- MATERIAL PROVIDED -
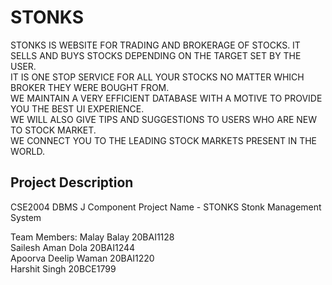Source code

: # STONKS
STONKS IS WEBSITE FOR TRADING AND BROKERAGE OF STOCKS. IT SELLS AND BUYS STOCKS DEPENDING ON THE TARGET SET BY THE USER.<br>
IT IS ONE STOP SERVICE FOR ALL YOUR STOCKS NO MATTER WHICH BROKER THEY WERE BOUGHT FROM.<br>
WE MAINTAIN A VERY EFFICIENT DATABASE WITH A MOTIVE TO PROVIDE YOU THE BEST UI EXPERIENCE.<br> 
WE WILL ALSO GIVE TIPS AND SUGGESTIONS TO USERS WHO ARE NEW TO STOCK MARKET.<br>
WE CONNECT YOU TO THE LEADING STOCK MARKETS PRESENT IN THE WORLD.

## Project Description
CSE2004 DBMS J Component Project Name - STONKS Stonk Management System

Team Members:
Malay Balay             20BAI1128<br>
Sailesh Aman Dola       20BAI1244<br> 
Apoorva Deelip Waman    20BAI1220<br> 
Harshit Singh           20BCE1799<br>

- WHAT TO WORK ON -
Give back, unchanged, every line from the one with "## Project Description" to the end of the entries above.

- RESULT BELOW -
## Project Description
CSE2004 DBMS J Component Project Name - STONKS Stonk Management System

Team Members:
Malay Balay             20BAI1128<br>
Sailesh Aman Dola       20BAI1244<br> 
Apoorva Deelip Waman    20BAI1220<br> 
Harshit Singh           20BCE1799<br>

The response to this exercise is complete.